A software designer and artist has put on an exhibition of tech-driven ‘art experiments’ at London Metropolitan University.
Self-proclaimed “artist and geek” Nye Thompson won a competition organised by London Met and arts organisation Islington Exhibits to create an exhibition based around ‘DIY communities’ at the university.
Keen to explore how to document the world of Holloway Road, she used electronics, computing and social media in the exhibits at The Museum of the Shared Now.
Ms. Thompson has a strong link to the university after she graduated with an MA in Fine Art last September.
She also studied a BA in Art at Goldsmith’s College in the 1980s, working alongside Young British Artists like Damien Hirst and Tracey Emin.
She said: “In my practice I’m very interested in the relationship between the physical world and virtual world, and the interfaces between them.
“There’s something quite nice about preserving and documenting this virtual ephemera.”
Amongst the pieces is a wall of tweets that mention Holloway Road, preserving the day-to-day activities of local residents.
Next to it is a machine that is linked to Twitter that responds to people’s tweets to the exhibition by releasing marbles down an elaborate track.
Now that the exhibition has finished, Ms. Thompson was delighted with the broad audience that her work reached.

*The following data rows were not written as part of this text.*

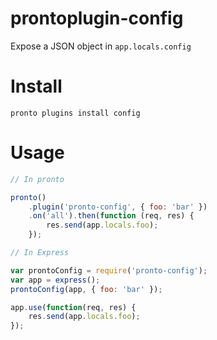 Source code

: prontoplugin-config
===================

Expose a JSON object in `app.locals.config`

# Install

    pronto plugins install config
    
# Usage

```js
// In pronto

pronto()
	.plugin('pronto-config', { foo: 'bar' })
	.on('all').then(function (req, res) {
		res.send(app.locals.foo);
	});

// In Express

var prontoConfig = require('pronto-config');
var app = express();
prontoConfig(app, { foo: 'bar' });

app.use(function(req, res) {
	res.send(app.locals.foo);
});
```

“A lot of the people who come here might not usually go to an art show, so it’s been nice to talk to people with different perspectives to the people who make up the art world.
“And people are quite excited to see their tweets up on the wall!”
Ms. Thompsons is also a part-time software designer, and her two passions have crossed – she helped design the software on which the exhibits run.
Speaking about the community aspect to her work, she said: “I like the idea of a piece of art that changes in response to the environment and the viewer.
“I like that interplay between the viewer and the viewed.”
The Museum of the Shared Now ran from 20-24 October.